A century of oppression under the yoke of colonialism when indigenous black people were inhumanly treated is not a joke. Therefore, the people of Zimbabwe should have every reason and desire to look forward to this day.
But alas, Independence Day came and passed yesterday just like any other day with many if not the majority of Zimbabweans going about their usual business. Given the significance of this day, it is strangely odd and a cause for concern to find almost the entire nation so disinterested in celebrating the day of their emancipation.
Many said things were so tough in the country that one could not afford to be seated at home. They would rather be out and about trying to make ends meet.
If events of this year’s Independence Day were not an enough wake-up call for the country’s leaders then we might never see light at the end of the dark economic tunnel. That things are now so economically tough that people can no longer afford to celebrate their freedom should give our leaders sleepless nights. This is an indictment of how those holding the reins of our economy have fared so far.
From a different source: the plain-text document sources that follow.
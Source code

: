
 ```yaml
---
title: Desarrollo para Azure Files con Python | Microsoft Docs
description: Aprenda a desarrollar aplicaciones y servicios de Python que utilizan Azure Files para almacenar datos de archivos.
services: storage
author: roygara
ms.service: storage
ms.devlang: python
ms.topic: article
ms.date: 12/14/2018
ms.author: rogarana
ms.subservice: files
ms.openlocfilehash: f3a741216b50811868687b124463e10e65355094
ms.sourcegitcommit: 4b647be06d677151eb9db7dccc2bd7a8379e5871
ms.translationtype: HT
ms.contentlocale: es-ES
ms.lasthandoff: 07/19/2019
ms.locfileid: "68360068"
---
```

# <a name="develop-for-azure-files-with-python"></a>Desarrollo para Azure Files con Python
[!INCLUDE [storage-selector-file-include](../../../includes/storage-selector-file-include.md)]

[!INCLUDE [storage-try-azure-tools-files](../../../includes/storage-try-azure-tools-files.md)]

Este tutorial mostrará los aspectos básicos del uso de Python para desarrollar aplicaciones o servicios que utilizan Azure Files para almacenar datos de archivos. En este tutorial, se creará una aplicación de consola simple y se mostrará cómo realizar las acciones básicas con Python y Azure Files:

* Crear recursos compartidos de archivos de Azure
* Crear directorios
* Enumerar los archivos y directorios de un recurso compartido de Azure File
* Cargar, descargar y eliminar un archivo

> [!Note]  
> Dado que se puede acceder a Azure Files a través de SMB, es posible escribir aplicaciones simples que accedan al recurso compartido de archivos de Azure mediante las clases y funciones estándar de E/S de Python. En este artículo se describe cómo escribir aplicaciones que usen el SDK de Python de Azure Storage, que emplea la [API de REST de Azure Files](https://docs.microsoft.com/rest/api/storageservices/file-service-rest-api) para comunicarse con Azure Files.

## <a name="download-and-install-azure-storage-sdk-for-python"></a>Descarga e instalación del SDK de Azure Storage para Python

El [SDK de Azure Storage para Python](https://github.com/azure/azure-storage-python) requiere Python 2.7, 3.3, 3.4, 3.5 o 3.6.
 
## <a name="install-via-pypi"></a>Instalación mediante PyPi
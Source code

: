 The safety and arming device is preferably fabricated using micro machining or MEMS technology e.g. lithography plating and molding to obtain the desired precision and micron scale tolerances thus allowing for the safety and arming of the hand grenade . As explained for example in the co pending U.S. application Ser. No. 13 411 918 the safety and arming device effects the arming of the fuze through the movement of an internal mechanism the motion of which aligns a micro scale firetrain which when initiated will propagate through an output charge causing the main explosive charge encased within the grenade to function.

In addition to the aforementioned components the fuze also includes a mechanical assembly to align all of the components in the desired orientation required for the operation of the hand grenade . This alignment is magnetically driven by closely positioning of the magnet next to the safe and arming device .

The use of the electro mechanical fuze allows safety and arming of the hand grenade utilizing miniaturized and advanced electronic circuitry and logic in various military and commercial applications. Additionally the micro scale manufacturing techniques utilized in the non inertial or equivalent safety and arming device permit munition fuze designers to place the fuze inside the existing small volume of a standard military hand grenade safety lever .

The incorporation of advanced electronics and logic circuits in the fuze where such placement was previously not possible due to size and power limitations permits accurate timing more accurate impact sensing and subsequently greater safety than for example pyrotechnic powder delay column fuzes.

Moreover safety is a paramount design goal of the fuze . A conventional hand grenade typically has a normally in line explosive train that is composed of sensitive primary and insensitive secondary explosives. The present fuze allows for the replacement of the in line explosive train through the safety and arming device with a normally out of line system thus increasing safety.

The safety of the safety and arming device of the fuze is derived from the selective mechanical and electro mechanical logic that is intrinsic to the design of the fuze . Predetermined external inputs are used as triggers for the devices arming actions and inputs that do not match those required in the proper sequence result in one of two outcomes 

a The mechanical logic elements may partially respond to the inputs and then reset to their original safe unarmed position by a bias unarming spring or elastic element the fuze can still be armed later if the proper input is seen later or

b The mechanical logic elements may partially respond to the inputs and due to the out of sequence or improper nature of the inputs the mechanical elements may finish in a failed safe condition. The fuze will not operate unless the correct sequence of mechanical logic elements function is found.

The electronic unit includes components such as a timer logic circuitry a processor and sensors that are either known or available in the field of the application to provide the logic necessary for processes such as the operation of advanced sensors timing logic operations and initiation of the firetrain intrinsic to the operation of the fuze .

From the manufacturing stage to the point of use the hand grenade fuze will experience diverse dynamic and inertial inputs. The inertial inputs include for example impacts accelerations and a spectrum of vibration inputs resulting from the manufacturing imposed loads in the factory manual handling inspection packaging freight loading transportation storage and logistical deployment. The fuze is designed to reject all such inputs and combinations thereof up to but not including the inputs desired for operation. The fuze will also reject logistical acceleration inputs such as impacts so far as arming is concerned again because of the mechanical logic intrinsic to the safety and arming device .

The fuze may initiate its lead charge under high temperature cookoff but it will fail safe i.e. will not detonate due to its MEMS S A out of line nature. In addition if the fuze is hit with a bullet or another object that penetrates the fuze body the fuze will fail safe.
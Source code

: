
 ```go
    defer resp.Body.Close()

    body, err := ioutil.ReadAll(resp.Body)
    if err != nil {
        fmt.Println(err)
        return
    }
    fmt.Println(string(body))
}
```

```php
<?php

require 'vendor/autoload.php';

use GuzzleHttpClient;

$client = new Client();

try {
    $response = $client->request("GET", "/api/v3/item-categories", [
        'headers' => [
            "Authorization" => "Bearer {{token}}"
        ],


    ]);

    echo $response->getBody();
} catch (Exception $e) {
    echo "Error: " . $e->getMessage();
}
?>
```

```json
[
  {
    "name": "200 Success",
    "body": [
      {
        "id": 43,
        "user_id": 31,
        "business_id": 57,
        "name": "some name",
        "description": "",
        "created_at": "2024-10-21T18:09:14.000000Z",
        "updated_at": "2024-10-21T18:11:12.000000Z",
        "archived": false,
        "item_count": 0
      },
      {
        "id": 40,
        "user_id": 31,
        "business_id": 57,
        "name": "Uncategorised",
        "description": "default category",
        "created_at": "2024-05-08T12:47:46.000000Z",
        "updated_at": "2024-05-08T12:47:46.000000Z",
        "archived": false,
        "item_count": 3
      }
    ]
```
But where did we go wrong as a nation? Where and how did the wheels of the once very promising and prosperous nation called Zimbabwe fall off?
But move on we must. How, is the question.
It is obvious, however, that the present leadership should change the way it has been doing business. There is absolutely everything wrong when almost the entire nation no longer sees any value in remembering the day this country was born.
The birth of this country did not come easy. Thousands of lives were lost during a protracted war of liberation. And that alone is good enough reason for everyone to take a day off and remember.
But as things stand, even many who survived fighting the guerilla war to liberate this country are now wondering why they even bothered to sacrifice.
Something is definitely not right.
Every year for the past 42 years billions worth of our minerals that include gold, diamonds, platinum and chrome have been dug up and sold abroad. What has been happening to the monies raised? Were all those minerals not worth anything? Why are the majority of Zimbabweans wallowing in abject poverty, yet billions worth of minerals are still being mined and exported to this very day?
These are just a few, among many, sobering questions being posed to our leaders by millions of people out there.
And why is it taking forever to put back on track one of the country’s mainstay, agriculture? The land is there and the manpower is there. Is this sector a priority at all, we wonder because government efforts so far to resuscitate agriculture have been nothing but piecemeal?
And each time government gets serious it curiously allows all the funding, inputs and machinery earmarked to revamp the sector to be highjacked and squandered by the elite few.
It is about time our leadership went back to the drawing board and pressed the reset button. Our country and economy need refreshing.